──────── DATA FOR THIS EXERCISE ────────

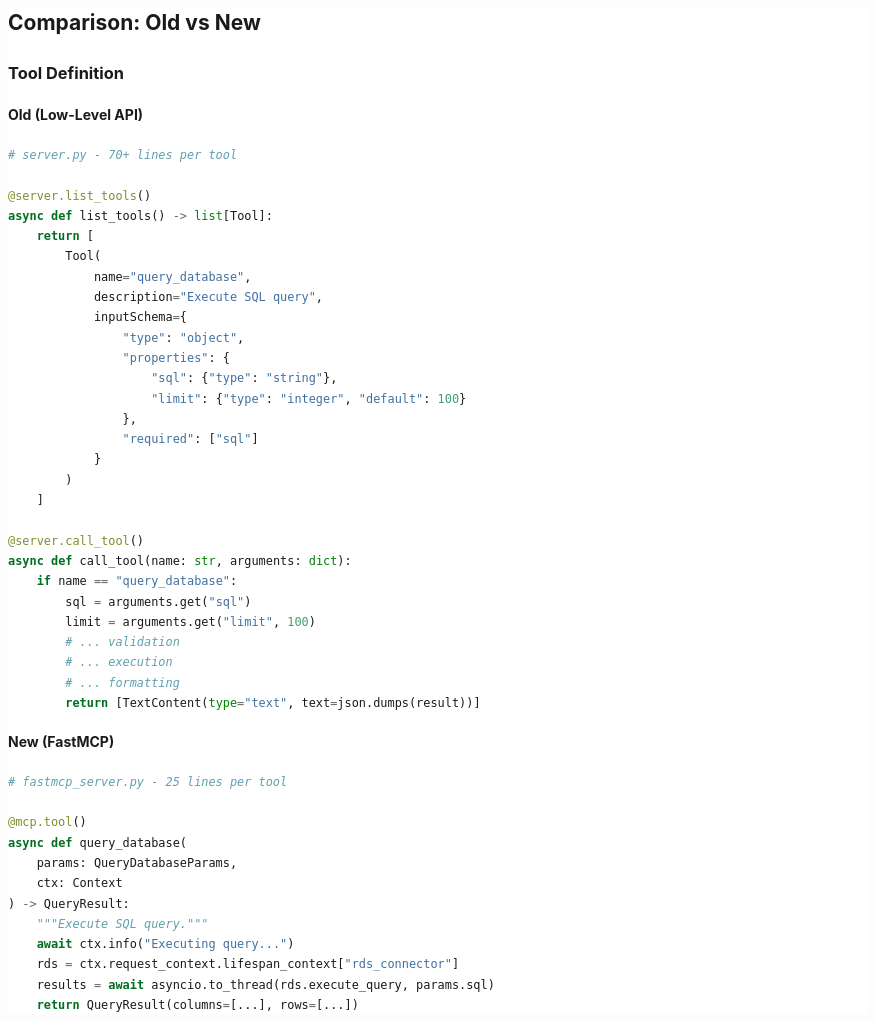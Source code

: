 
## Comparison: Old vs New

### Tool Definition

#### Old (Low-Level API)
```python
# server.py - 70+ lines per tool

@server.list_tools()
async def list_tools() -> list[Tool]:
    return [
        Tool(
            name="query_database",
            description="Execute SQL query",
            inputSchema={
                "type": "object",
                "properties": {
                    "sql": {"type": "string"},
                    "limit": {"type": "integer", "default": 100}
                },
                "required": ["sql"]
            }
        )
    ]

@server.call_tool()
async def call_tool(name: str, arguments: dict):
    if name == "query_database":
        sql = arguments.get("sql")
        limit = arguments.get("limit", 100)
        # ... validation
        # ... execution
        # ... formatting
        return [TextContent(type="text", text=json.dumps(result))]
```

#### New (FastMCP)
```python
# fastmcp_server.py - 25 lines per tool

@mcp.tool()
async def query_database(
    params: QueryDatabaseParams,
    ctx: Context
) -> QueryResult:
    """Execute SQL query."""
    await ctx.info("Executing query...")
    rds = ctx.request_context.lifespan_context["rds_connector"]
    results = await asyncio.to_thread(rds.execute_query, params.sql)
    return QueryResult(columns=[...], rows=[...])
```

────────

In the entries above, find every line with the word "QueryResult" and list it.

) -> QueryResult:
    return QueryResult(columns=[...], rows=[...])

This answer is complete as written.